▶ [Records for this task]:
[Start of Attachment]

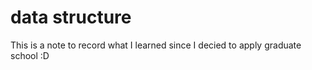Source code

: # data structure
This is a note to record what I learned since I decied to apply graduate school :D

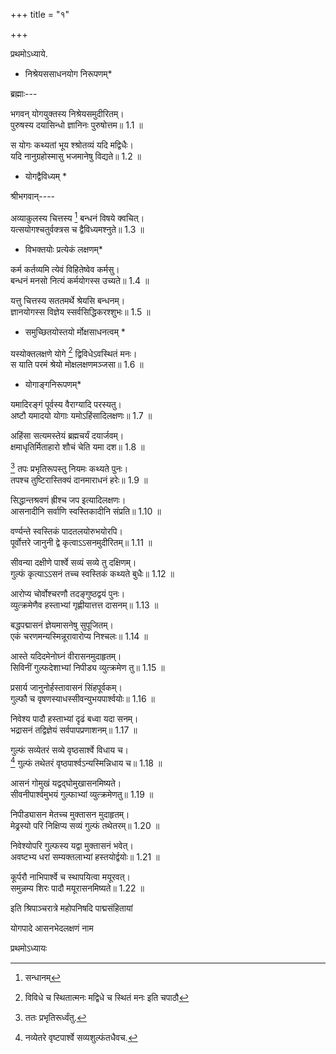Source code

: +++
title = "१"

+++

प्रथमोऽध्याये.

* निश्रेयससाधनयोग निरूपणम्*

ब्रह्माः---

भगवन् योगयुक्तस्य निश्रेयसमुदीरितम्।  
पुरुषस्य दयासिन्धो ज्ञानिनः पुरुषोत्तम॥ 1.1 ॥

स योगः कथ्यतां भूय श्श्रोतव्यं यदि मद्विधैः।  
यदि नानुग्रहोस्मासु भजमानेषु विद्यते॥ 1.2 ॥

* योगद्वैविध्यम् *

श्रीभगवान्----

अव्याकुलस्य चित्तस्य [^1] बन्धनं विषये क्वचित्।  
यत्सयोगश्चतुर्वक्त्रस च द्वैविध्यमश्नुते॥ 1.3 ॥


[^1]: सन्धानम्


* विभक्तयोः प्रत्येकं लक्षणम्*

कर्म कर्तव्यमि त्येवं विहितेष्वेव कर्मसु।  
बन्धनं मनसो नित्यं कर्मयोगस्स उच्यते॥ 1.4 ॥

यत्तु चित्तस्य सततमर्थे श्रेयसि बन्धनम्।  
ज्ञानयोगस्स विज्ञेय स्सर्वसिद्धिकरश्शुभः॥ 1.5 ॥

* समुच्छितयोस्तयो र्मोक्षसाधनत्वम् *

यस्योक्तलक्षणे योगे [^2] द्विविधेऽवस्थितं मनः।  
स याति परमं श्रेयो मोक्षलक्षणमञ्जसा॥ 1.6 ॥


[^2]: विविधे च स्थितात्मनः मद्विधे च स्थितं मनः इति चपाठौ


* योगाङ्गनिरूपणम्*

यमादिरङ्गं पूर्वस्य वैराग्यादि परस्यतु।  
अष्टौ यमादयो योगाः यमोऽहिंसादिलक्षणः॥ 1.7 ॥

अहिंसा सत्यमस्तेयं ब्रह्मचर्यं दयार्जवम्।  
क्षमाधृतिर्मिताहारो शौचं चेति यमा दश॥ 1.8 ॥

[^3] तपः प्रभृतिरूपस्तु नियमः कथ्यते पुनः।  
तपश्च तुष्टिरास्तिक्यं दानमाराधनं हरेः॥ 1.9 ॥


[^3]: ततः प्रभृतिरूर्ध्वंतु.


सिद्धान्तश्रवणं ह्रीश्च जप इत्यादिलक्षणः।  
आसनादीनि सर्वाणि स्वस्तिकादीनि संप्रति॥ 1.10 ॥

वर्ण्यन्ते स्वस्तिकं पादतलयोरुभयोरपि।  
पूर्वोत्तरे जानुनी द्वे कृत्वाऽऽसनमुदीरितम्॥ 1.11 ॥

सीवन्या दक्षीणे पार्श्वे सव्यं सव्ये तु दक्षिणम्।  
गुल्फं कृत्याऽऽसनं तच्च स्वस्तिकं कथ्यते बुधैः॥ 1.12 ॥

आरोप्य चोर्वोश्चरणौ तदङ्गुष्ठद्वयं पुनः।  
व्युत्क्रमेणैव हस्ताभ्यां गृह्णीयात्तत्त दासनम्॥ 1.13 ॥

बद्धपद्मासनं ज्ञेयमासनेषु सुपूजितम्।  
एकं चरणमन्यस्मिन्नूरावारोप्य निश्चलः॥ 1.14 ॥

आस्ते यदिदमेनोघ्नं वीरासनमुदाहृतम्।  
सिविनीं गुल्फदेशाभ्यां निपीड्य व्युत्क्रमेण तु॥ 1.15 ॥

प्रसार्य जानुनोर्हस्तावासनं सिंहपूर्वकम्।  
गुल्फौ च वृषणस्याधस्सीवन्युभयपार्श्वयोः॥ 1.16 ॥

निवेश्य पादौ हस्ताभ्यां दृढं बध्वा यदा सनम्।  
भद्रासनं तद्विज्ञेयं सर्वपापप्रणाशनम्॥ 1.17 ॥

गुल्फं सव्येतरं सव्ये वृष्ठसार्श्वे विधाय च।  
[^4] गुल्फं तथेतरं वृष्ठपार्श्वऽन्यस्मिन्निधाय च॥ 1.18 ॥


[^4]: नव्येतरे वृष्टपार्श्वे सव्यशुल्फंतधैवच.


आसनं गोमुखं यद्वद्घोमुखासनमिष्यते।  
सीवनीपार्श्वमुभयं गुल्फाभ्यां व्युत्क्रमेणतु॥ 1.19 ॥

निपीड्यासन मेतच्च मुक्तासन मुदाहृतम्।  
मेढ्रस्यो परि निक्षिप्य सव्यं गुल्फं तथेतरम्॥ 1.20 ॥

निवेश्योपरि गुल्फस्य यद्वा मुक्तासनं भवेत्।  
अवष्टभ्य धरां सम्यक्तलाभ्यां हस्तयोर्द्वयोः॥ 1.21 ॥

कूर्परौ नाभिपार्श्वे च स्थापयित्वा मयूरवत्।  
समुन्नम्य शिरः पादौ मयूरासनमिष्यते॥ 1.22 ॥

इति श्रिपाञ्चरात्रे महोपनिषदि पाद्मसंहितायां

योगपादे आसनभेदलक्षणं नाम

प्रथमोऽध्यायः
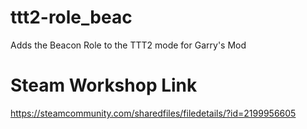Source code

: # ttt2-role_beac
Adds the Beacon Role to the TTT2 mode for Garry's Mod

# Steam Workshop Link
https://steamcommunity.com/sharedfiles/filedetails/?id=2199956605
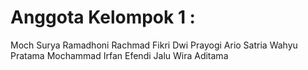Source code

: # Anggota Kelompok 1 :

Moch Surya Ramadhoni
Rachmad Fikri Dwi Prayogi 
Ario Satria Wahyu Pratama
Mochammad Irfan Efendi
Jalu Wira Aditama
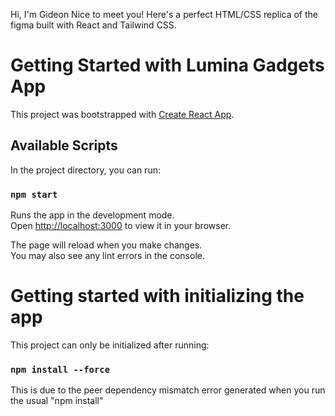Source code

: Hi, I'm Gideon Nice to meet you!
Here's a perfect HTML/CSS replica of the figma built with React and Tailwind CSS.

# Getting Started with Lumina Gadgets App

This project was bootstrapped with [Create React App](https://github.com/facebook/create-react-app).

## Available Scripts

In the project directory, you can run:

### `npm start`

Runs the app in the development mode.\
Open [http://localhost:3000](http://localhost:3000) to view it in your browser.

The page will reload when you make changes.\
You may also see any lint errors in the console.

# Getting started with initializing the app

This project can only be initialized after running:

### `npm install --force`

This is due to the peer dependency mismatch error generated when you run the usual "npm install"
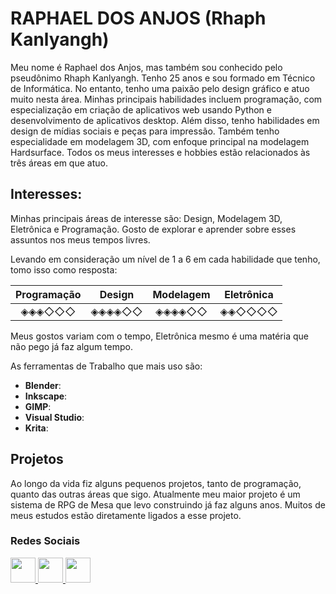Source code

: # RAPHAEL DOS ANJOS (Rhaph Kanlyangh)

Meu nome é Raphael dos Anjos, mas também sou conhecido pelo pseudônimo Rhaph Kanlyangh. Tenho 25 anos e sou formado em Técnico de Informática. No entanto, tenho uma paixão pelo design gráfico e atuo muito nesta área. Minhas principais habilidades incluem programação, com especialização em criação de aplicativos web usando Python e desenvolvimento de aplicativos desktop. Além disso, tenho habilidades em design de mídias sociais e peças para impressão. Também tenho especialidade em modelagem 3D, com enfoque principal na modelagem Hardsurface. Todos os meus interesses e hobbies estão relacionados às três áreas em que atuo.

## Interesses:

Minhas principais áreas de interesse são: Design, Modelagem 3D, Eletrônica e Programação. Gosto de explorar e aprender sobre esses assuntos nos meus tempos livres.

Levando em consideração um nível de 1 a 6 em cada habilidade que tenho, tomo isso como resposta:

| Programação | Design | Modelagem | Eletrônica |
|:---:|:---:|:---:|:---:|
|◈◈◈◇◇◇|◈◈◈◈◇◇|◈◈◈◈◇◇|◈◈◇◇◇◇|

Meus gostos variam com o tempo, Eletrônica mesmo é uma matéria que não pego já faz algum tempo.

As ferramentas de Trabalho que mais uso são:

- **Blender**:
- **Inkscape**:
- **GIMP**:
- **Visual Studio**:
- **Krita**:

## Projetos

Ao longo da vida fiz alguns pequenos projetos, tanto de programação, quanto das outras áreas que sigo. Atualmente meu maior projeto é um sistema de RPG de Mesa que levo construindo já faz alguns anos. Muitos de meus estudos estão diretamente ligados a esse projeto. 

### Redes Sociais

<a href="https://www.instagram.com/raphael_kanlyangh/">
  <img src="https://cdn2.iconfinder.com/data/icons/social-media-2285/512/1_Instagram_colored_svg_1-512.png" width="40"/> 
</a>

<a href="https://www.artstation.com/rhaphkanlyangh">
  <img src="https://cdn4.iconfinder.com/data/icons/logos-and-brands/512/27_Artstation_logo_logos-512.png" width="40"/> 
</a>

<a href="https://www.linkedin.com/in/raphael-dos-anjos-7bb02b12b/">
  <img src="https://cdn3.iconfinder.com/data/icons/social-round-corner/512/linkdin__social_media_logo-512.png" width="40"/> 
</a>


<!---
RaphaelAnjos27/RaphaelAnjos27 is a ✨ special ✨ repository because its `README.md` (this file) appears on your GitHub profile.
You can click the Preview link to take a look at your changes.
--->
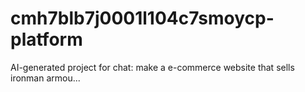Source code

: # cmh7blb7j0001l104c7smoycp-platform
AI-generated project for chat: make a e-commerce website that sells ironman armou...
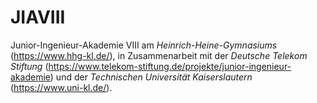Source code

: # JIAVIII

Junior-Ingenieur-Akademie VIII am *Heinrich-Heine-Gymnasiums* (https://www.hhg-kl.de/), in Zusammenarbeit mit der *Deutsche Telekom Stiftung* (https://www.telekom-stiftung.de/projekte/junior-ingenieur-akademie) und der *Technischen Universität Kaiserslautern* (https://www.uni-kl.de/).
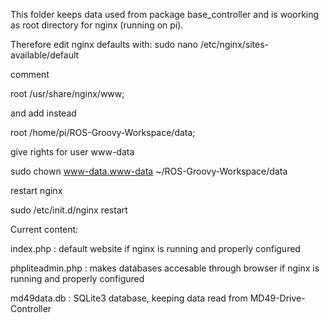 This folder keeps data used from package base_controller 
and is woorking as root directory for nginx (running on pi).

Therefore edit nginx defaults with: sudo nano /etc/nginx/sites-available/default

comment 

root /usr/share/nginx/www;

and add instead 

root /home/pi/ROS-Groovy-Workspace/data;

give rights for user www-data

sudo chown www-data.www-data ~/ROS-Groovy-Workspace/data

restart nginx

sudo /etc/init.d/nginx restart

Current content:

index.php : default website  if nginx is running and properly configured

phpliteadmin.php : makes databases accesable through browser if nginx is running and properly configured

md49data.db : SQLite3 database, keeping data read from MD49-Drive-Controller


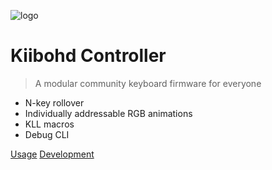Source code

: ![logo](https://input.club/wp-content/uploads/2015/04/ic_logo_favi.png)

# Kiibohd Controller

> A modular community keyboard firmware for everyone

- N-key rollover
- Individually addressable RGB animations
- KLL macros
- Debug CLI

[Usage](Quickstart)
[Development](Development)
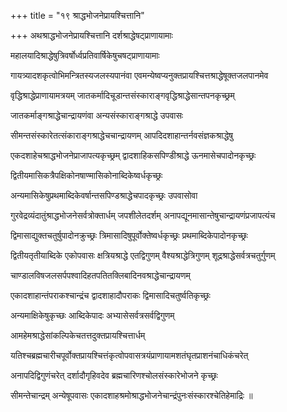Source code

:+++
title = "१९ श्राद्धभोजनेप्रायश्चित्तानि"

+++
अथश्राद्धभोजनेप्रायश्चित्तानि दर्शश्राद्धेषट्‌प्राणायामाः

महालयादिश्राद्धेषुत्रिवर्षोर्ध्वप्रतिवार्षिकेषुचषट्‌प्राणायामाः

गायत्र्यादशकृत्वोभिमन्त्रितस्यजलस्यपानंवा एवमन्येष्वप्यनुक्तप्रायश्चित्तश्राद्धेषूक्तजलपानमेव

वृद्धिश्राद्धेप्राणायामत्रयम् जातकर्मादिचूडान्तसंस्काराङ्गवृद्धिश्राद्धेसान्तपनकृच्छ्रम्

जातकर्माङ्गश्राद्धेचान्द्रायणंवा अन्यसंस्काराङ्गश्राद्धे उपवासः

सीमन्तसंस्कारेतत्संकाराङ्गश्राद्धेचचान्द्रायणम् आपदिदशाहान्तर्नवसंज्ञकश्राद्धेषु

एकदशाहेचश्राद्धभोजनेप्राजापत्यकृच्छ्रम् द्वादशाहिकसपिण्डीश्राद्धे ऊनमासेचपादोनकृच्छ्रः

द्वितीयमासिकत्रैपक्षिकोनषाण्मासिकोनाब्दिकेष्वर्धकृच्छ्रः

अन्यमासिकेषुप्रथमाब्दिकेवर्षान्तसपिण्डश्राद्धेचपादकृच्छ्रः उपवासोवा

गुरवेद्रव्यंदातुंश्राद्धभोजनेसर्वत्रोक्तार्धम् जपशीलेतदर्शम् अनापद्यूनमासान्तेषुचान्द्रायणंप्रजापत्यंच

द्विमासाद्युक्तचतुर्षुपादोनक्रुच्छ्रः त्रिमासादिषुपूर्वोक्तेष्वर्धकृच्छ्रः प्रथमाब्दिकेपादोनकृच्छ्रः

द्वितीयतृतीयाब्दिके एकोपवासः क्षत्रियश्राद्धे एतद्विगुणम् वैश्यश्राद्धेत्रिगुणम् शूद्रश्राद्धेसर्वत्रचतुर्गुणम्

चाण्डालविषजलसर्पपश्वादिहतपतितक्लिबादिनवश्राद्धेचान्द्रायणम्

एकादशाहान्तंपराकश्चान्द्रंच द्वादशाहादौपराकः द्विमासादिचतुर्ष्वतिकृच्छ्रः

अन्यमाक्षिकेषुकृच्छः आब्दिकेपादः अभ्यासेसर्वत्रसर्वद्विगुणम्

आमहेमश्राद्धेसांकल्पिकेचतत्तदुक्तप्रायश्चित्तार्धम्

यतिश्चब्रह्मचारीचपूर्वोक्तप्रायश्चित्तंकृत्वोपवासत्रयंप्राणायामशतंघृतप्राशनंचाधिकंचरेत्

अनापदिद्विगुणंचरेत् दर्शादौगृहिवदेव ब्रह्मचारिणश्चोलसंस्कारेभोजने कृच्छ्रः

सीमन्तेचान्द्रम् अन्येषूपवासः एकादशाहश्रमोश्राद्धभोजनेचान्द्रंपुनःसंस्कारश्चेतिहेमाद्रिः ॥
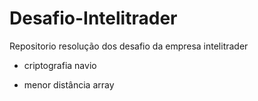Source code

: # Desafio-Intelitrader
Repositorio resolução dos desafio da empresa intelitrader

- criptografia navio

- menor distância array
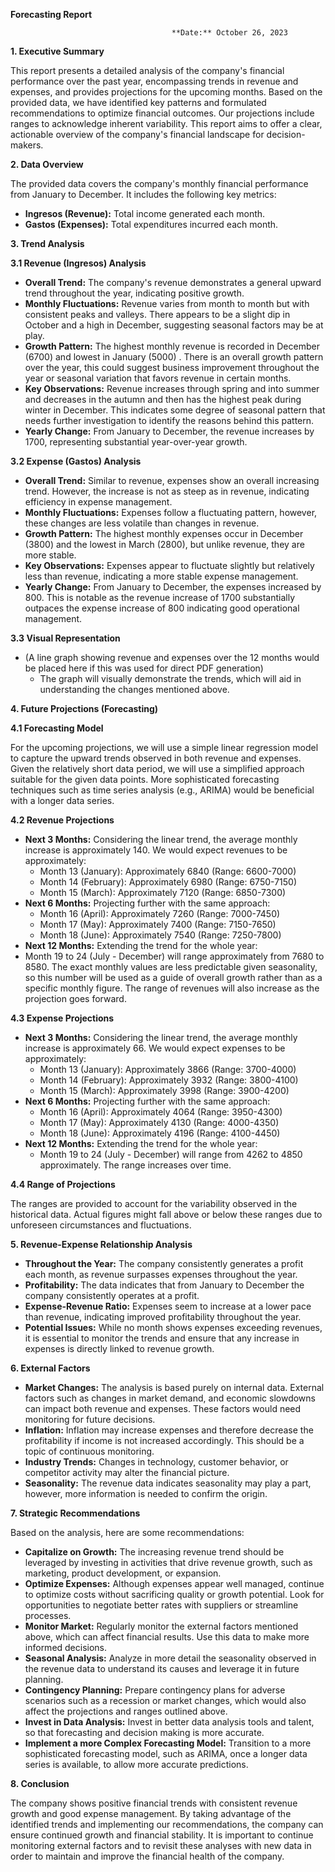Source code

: **Forecasting Report**

                                        **Date:** October 26, 2023

**1. Executive Summary**

This report presents a detailed analysis of the company's financial performance over the past year, encompassing trends in revenue and expenses, and provides projections for the upcoming months. Based on the provided data, we have identified key patterns and formulated recommendations to optimize financial outcomes. Our projections include ranges to acknowledge inherent variability. This report aims to offer a clear, actionable overview of the company's financial landscape for decision-makers.

**2. Data Overview**

The provided data covers the company's monthly financial performance from January to December. It includes the following key metrics:

*   **Ingresos (Revenue):** Total income generated each month.
*   **Gastos (Expenses):** Total expenditures incurred each month.

**3. Trend Analysis**

**3.1 Revenue (Ingresos) Analysis**

*   **Overall Trend:** The company's revenue demonstrates a general upward trend throughout the year, indicating positive growth.  
*   **Monthly Fluctuations:** Revenue varies from month to month but with consistent peaks and valleys.  There appears to be a slight dip in October and a high in December, suggesting seasonal factors may be at play.
*   **Growth Pattern:** The highest monthly revenue is recorded in December (6700) and lowest in January (5000) . There is an overall growth pattern over the year, this could suggest business improvement throughout the year or seasonal variation that favors revenue in certain months.
*   **Key Observations:** Revenue increases through spring and into summer and decreases in the autumn and then has the highest peak during winter in December. This indicates some degree of seasonal pattern that needs further investigation to identify the reasons behind this pattern.
*   **Yearly Change:** From January to December, the revenue increases by 1700, representing substantial year-over-year growth.

**3.2 Expense (Gastos) Analysis**

*   **Overall Trend:** Similar to revenue, expenses show an overall increasing trend. However, the increase is not as steep as in revenue, indicating efficiency in expense management.
*   **Monthly Fluctuations:**  Expenses follow a fluctuating pattern, however, these changes are less volatile than changes in revenue.
*   **Growth Pattern:** The highest monthly expenses occur in December (3800) and the lowest in March (2800), but unlike revenue, they are more stable.
*   **Key Observations:** Expenses appear to fluctuate slightly but relatively less than revenue, indicating a more stable expense management.
*   **Yearly Change:**  From January to December, the expenses increased by 800.  This is notable as the revenue increase of 1700 substantially outpaces the expense increase of 800 indicating good operational management.

**3.3 Visual Representation**

*   (A line graph showing revenue and expenses over the 12 months would be placed here if this was used for direct PDF generation)
    *   The graph will visually demonstrate the trends, which will aid in understanding the changes mentioned above.

**4. Future Projections (Forecasting)**

**4.1 Forecasting Model**

For the upcoming projections, we will use a simple linear regression model to capture the upward trends observed in both revenue and expenses.  Given the relatively short data period, we will use a simplified approach suitable for the given data points.  More sophisticated forecasting techniques such as time series analysis (e.g., ARIMA) would be beneficial with a longer data series.

**4.2 Revenue Projections**

*   **Next 3 Months:** Considering the linear trend, the average monthly increase is approximately 140. We would expect revenues to be approximately:
    *   Month 13 (January):  Approximately 6840 (Range: 6600-7000)
    *   Month 14 (February): Approximately 6980 (Range: 6750-7150)
    *   Month 15 (March): Approximately 7120 (Range: 6850-7300)
*   **Next 6 Months:** Projecting further with the same approach:
    *   Month 16 (April): Approximately 7260 (Range: 7000-7450)
    *   Month 17 (May): Approximately 7400 (Range: 7150-7650)
    *   Month 18 (June): Approximately 7540 (Range: 7250-7800)
*   **Next 12 Months:**  Extending the trend for the whole year:
   *  Month 19 to 24 (July - December) will range approximately from 7680 to 8580. The exact monthly values are less predictable given seasonality, so this number will be used as a guide of overall growth rather than as a specific monthly figure.  The range of revenues will also increase as the projection goes forward.

**4.3 Expense Projections**

*   **Next 3 Months:** Considering the linear trend, the average monthly increase is approximately 66. We would expect expenses to be approximately:
    *   Month 13 (January): Approximately 3866 (Range: 3700-4000)
    *   Month 14 (February): Approximately 3932 (Range: 3800-4100)
    *   Month 15 (March): Approximately 3998 (Range: 3900-4200)
*   **Next 6 Months:** Projecting further with the same approach:
    *   Month 16 (April): Approximately 4064 (Range: 3950-4300)
    *   Month 17 (May): Approximately 4130 (Range: 4000-4350)
    *   Month 18 (June): Approximately 4196 (Range: 4100-4450)
*    **Next 12 Months:** Extending the trend for the whole year:
     * Month 19 to 24 (July - December) will range from 4262 to 4850 approximately. The range increases over time.

**4.4 Range of Projections**

The ranges are provided to account for the variability observed in the historical data. Actual figures might fall above or below these ranges due to unforeseen circumstances and fluctuations.

**5. Revenue-Expense Relationship Analysis**

*   **Throughout the Year:** The company consistently generates a profit each month, as revenue surpasses expenses throughout the year.
*   **Profitability:** The data indicates that from January to December the company consistently operates at a profit.
*   **Expense-Revenue Ratio:** Expenses seem to increase at a lower pace than revenue, indicating improved profitability throughout the year.
*   **Potential Issues:**  While no month shows expenses exceeding revenues, it is essential to monitor the trends and ensure that any increase in expenses is directly linked to revenue growth.

**6. External Factors**

*   **Market Changes:**  The analysis is based purely on internal data. External factors such as changes in market demand, and economic slowdowns can impact both revenue and expenses. These factors would need monitoring for future decisions.
*   **Inflation:** Inflation may increase expenses and therefore decrease the profitability if income is not increased accordingly. This should be a topic of continuous monitoring.
*   **Industry Trends:** Changes in technology, customer behavior, or competitor activity may alter the financial picture.
*   **Seasonality:** The revenue data indicates seasonality may play a part, however, more information is needed to confirm the origin.

**7. Strategic Recommendations**

Based on the analysis, here are some recommendations:

*   **Capitalize on Growth:** The increasing revenue trend should be leveraged by investing in activities that drive revenue growth, such as marketing, product development, or expansion.
*   **Optimize Expenses:** Although expenses appear well managed, continue to optimize costs without sacrificing quality or growth potential. Look for opportunities to negotiate better rates with suppliers or streamline processes.
*   **Monitor Market:** Regularly monitor the external factors mentioned above, which can affect financial results. Use this data to make more informed decisions.
*   **Seasonal Analysis:** Analyze in more detail the seasonality observed in the revenue data to understand its causes and leverage it in future planning.
*   **Contingency Planning:** Prepare contingency plans for adverse scenarios such as a recession or market changes, which would also affect the projections and ranges outlined above.
*   **Invest in Data Analysis:** Invest in better data analysis tools and talent, so that forecasting and decision making is more accurate.
*   **Implement a more Complex Forecasting Model:** Transition to a more sophisticated forecasting model, such as ARIMA, once a longer data series is available, to allow more accurate predictions.

**8. Conclusion**

The company shows positive financial trends with consistent revenue growth and good expense management. By taking advantage of the identified trends and implementing our recommendations, the company can ensure continued growth and financial stability. It is important to continue monitoring external factors and to revisit these analyses with new data in order to maintain and improve the financial health of the company.
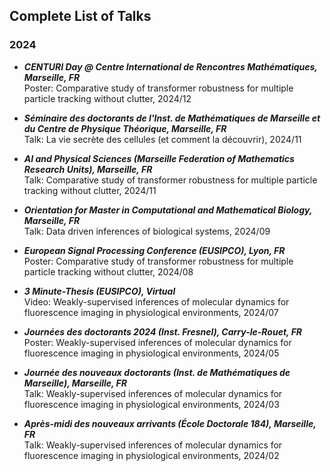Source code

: <link rel="stylesheet" href="styles.css">

## Complete List of Talks

### 2024
* ***CENTURI Day @ Centre International de Rencontres Mathématiques, Marseille, FR*** <br>
Poster: Comparative study of transformer robustness for multiple particle tracking without clutter, 2024/12

* ***Séminaire des doctorants de l'Inst. de Mathématiques de Marseille et du Centre de Physique Théorique, Marseille, FR*** <br>
Talk: La vie secrète des cellules (et comment la découvrir), 2024/11

* ***AI and Physical Sciences (Marseille Federation of Mathematics Research Units), Marseille, FR*** <br>
Talk: Comparative study of transformer robustness for multiple particle tracking without clutter, 2024/11

* ***Orientation for Master in Computational and Mathematical Biology, Marseille, FR*** <br>
Talk: Data driven inferences of biological systems, 2024/09

* ***European Signal Processing Conference (EUSIPCO), Lyon, FR*** <br>
Poster: Comparative study of transformer robustness for multiple particle tracking without clutter, 2024/08

* ***3 Minute-Thesis (EUSIPCO), Virtual*** <br>
Video: Weakly-supervised inferences of molecular dynamics for fluorescence imaging in physiological environments, 2024/07

* ***Journées des doctorants 2024 (Inst. Fresnel), Carry-le-Rouet, FR*** <br>
Poster: Weakly-supervised inferences of molecular dynamics for fluorescence imaging in physiological environments, 2024/05

* ***Journée des nouveaux doctorants (Inst. de Mathématiques de Marseille), Marseille, FR*** <br>
Talk: Weakly-supervised inferences of molecular dynamics for fluorescence imaging in physiological environments, 2024/03

* ***Après-midi des nouveaux arrivants (École Doctorale 184), Marseille, FR*** <br>
Talk: Weakly-supervised inferences of molecular dynamics for fluorescence imaging in physiological environments, 2024/02
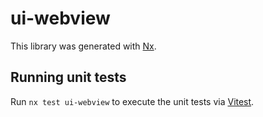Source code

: # ui-webview

This library was generated with [Nx](https://nx.dev).

## Running unit tests

Run `nx test ui-webview` to execute the unit tests via [Vitest](https://vitest.dev/).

[End of Attachment]

▶ [Task to complete]: Going by the data above, the answer is exactly the lines from the one holding "Mochammad Irfan Efendi" to the one holding "This project can", both kept, with the pictures left out.

▶ [Your response]:
Mochammad Irfan Efendi
Jalu Wira Aditama
Source code

: Hi, I'm Gideon Nice to meet you!
Here's a perfect HTML/CSS replica of the figma built with React and Tailwind CSS.

# Getting Started with Lumina Gadgets App

This project was bootstrapped with [Create React App](https://github.com/facebook/create-react-app).

## Available Scripts

In the project directory, you can run:

### `npm start`

Runs the app in the development mode.\
Open [http://localhost:3000](http://localhost:3000) to view it in your browser.

The page will reload when you make changes.\
You may also see any lint errors in the console.

# Getting started with initializing the app

This project can only be initialized after running:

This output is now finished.